— WHAT TO DO —
Set down all the entries again, word for word.

Items from a dataset
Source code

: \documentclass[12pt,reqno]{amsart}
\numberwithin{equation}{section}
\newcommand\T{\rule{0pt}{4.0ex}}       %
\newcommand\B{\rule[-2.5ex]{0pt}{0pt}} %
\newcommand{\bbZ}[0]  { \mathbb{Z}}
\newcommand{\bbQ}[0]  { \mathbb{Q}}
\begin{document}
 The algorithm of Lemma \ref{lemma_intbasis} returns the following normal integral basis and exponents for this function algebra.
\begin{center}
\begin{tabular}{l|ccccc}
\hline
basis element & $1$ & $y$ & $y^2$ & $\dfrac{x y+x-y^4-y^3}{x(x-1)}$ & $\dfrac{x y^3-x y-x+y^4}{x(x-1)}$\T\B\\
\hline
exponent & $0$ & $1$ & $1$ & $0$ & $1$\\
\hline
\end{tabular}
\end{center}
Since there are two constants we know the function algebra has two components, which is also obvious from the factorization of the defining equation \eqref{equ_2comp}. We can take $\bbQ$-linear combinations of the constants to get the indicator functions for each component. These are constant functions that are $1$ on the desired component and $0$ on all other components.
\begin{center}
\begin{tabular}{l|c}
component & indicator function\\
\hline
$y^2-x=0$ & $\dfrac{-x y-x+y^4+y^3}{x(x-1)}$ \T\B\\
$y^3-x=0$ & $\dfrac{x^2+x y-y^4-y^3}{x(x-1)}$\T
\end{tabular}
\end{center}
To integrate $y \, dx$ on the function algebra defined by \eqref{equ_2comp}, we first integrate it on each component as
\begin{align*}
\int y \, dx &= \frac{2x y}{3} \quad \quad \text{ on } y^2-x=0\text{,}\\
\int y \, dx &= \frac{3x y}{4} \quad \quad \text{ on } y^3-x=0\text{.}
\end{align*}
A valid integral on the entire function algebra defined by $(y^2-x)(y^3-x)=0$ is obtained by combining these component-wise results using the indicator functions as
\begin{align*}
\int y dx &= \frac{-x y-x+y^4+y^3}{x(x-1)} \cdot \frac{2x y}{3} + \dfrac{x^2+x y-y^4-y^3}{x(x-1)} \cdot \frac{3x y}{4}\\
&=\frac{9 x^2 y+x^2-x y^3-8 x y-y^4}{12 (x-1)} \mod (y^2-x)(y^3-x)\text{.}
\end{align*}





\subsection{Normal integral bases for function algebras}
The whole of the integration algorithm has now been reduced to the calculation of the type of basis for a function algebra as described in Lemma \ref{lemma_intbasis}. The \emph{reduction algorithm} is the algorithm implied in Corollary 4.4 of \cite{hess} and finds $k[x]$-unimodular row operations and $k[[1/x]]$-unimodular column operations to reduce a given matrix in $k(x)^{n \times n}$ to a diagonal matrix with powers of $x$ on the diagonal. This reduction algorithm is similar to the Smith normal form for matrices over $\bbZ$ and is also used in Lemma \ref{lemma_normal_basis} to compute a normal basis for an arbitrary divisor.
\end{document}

— ANSWER FOR THIS EXERCISE —
Source code

: \documentclass[12pt,reqno]{amsart}
\numberwithin{equation}{section}
\newcommand\T{\rule{0pt}{4.0ex}}       %
\newcommand\B{\rule[-2.5ex]{0pt}{0pt}} %
\newcommand{\bbZ}[0]  { \mathbb{Z}}
\newcommand{\bbQ}[0]  { \mathbb{Q}}
\begin{document}
 The algorithm of Lemma \ref{lemma_intbasis} returns the following normal integral basis and exponents for this function algebra.
\begin{center}
\begin{tabular}{l|ccccc}
\hline
basis element & $1$ & $y$ & $y^2$ & $\dfrac{x y+x-y^4-y^3}{x(x-1)}$ & $\dfrac{x y^3-x y-x+y^4}{x(x-1)}$\T\B\\
\hline
exponent & $0$ & $1$ & $1$ & $0$ & $1$\\
\hline
\end{tabular}
\end{center}
Since there are two constants we know the function algebra has two components, which is also obvious from the factorization of the defining equation \eqref{equ_2comp}. We can take $\bbQ$-linear combinations of the constants to get the indicator functions for each component. These are constant functions that are $1$ on the desired component and $0$ on all other components.
\begin{center}
\begin{tabular}{l|c}
component & indicator function\\
\hline
$y^2-x=0$ & $\dfrac{-x y-x+y^4+y^3}{x(x-1)}$ \T\B\\
$y^3-x=0$ & $\dfrac{x^2+x y-y^4-y^3}{x(x-1)}$\T
\end{tabular}
\end{center}
To integrate $y \, dx$ on the function algebra defined by \eqref{equ_2comp}, we first integrate it on each component as
\begin{align*}
\int y \, dx &= \frac{2x y}{3} \quad \quad \text{ on } y^2-x=0\text{,}\\
\int y \, dx &= \frac{3x y}{4} \quad \quad \text{ on } y^3-x=0\text{.}
\end{align*}
A valid integral on the entire function algebra defined by $(y^2-x)(y^3-x)=0$ is obtained by combining these component-wise results using the indicator functions as
\begin{align*}
\int y dx &= \frac{-x y-x+y^4+y^3}{x(x-1)} \cdot \frac{2x y}{3} + \dfrac{x^2+x y-y^4-y^3}{x(x-1)} \cdot \frac{3x y}{4}\\
&=\frac{9 x^2 y+x^2-x y^3-8 x y-y^4}{12 (x-1)} \mod (y^2-x)(y^3-x)\text{.}
\end{align*}





\subsection{Normal integral bases for function algebras}
The whole of the integration algorithm has now been reduced to the calculation of the type of basis for a function algebra as described in Lemma \ref{lemma_intbasis}. The \emph{reduction algorithm} is the algorithm implied in Corollary 4.4 of \cite{hess} and finds $k[x]$-unimodular row operations and $k[[1/x]]$-unimodular column operations to reduce a given matrix in $k(x)^{n \times n}$ to a diagonal matrix with powers of $x$ on the diagonal. This reduction algorithm is similar to the Smith normal form for matrices over $\bbZ$ and is also used in Lemma \ref{lemma_normal_basis} to compute a normal basis for an arbitrary divisor.
\end{document}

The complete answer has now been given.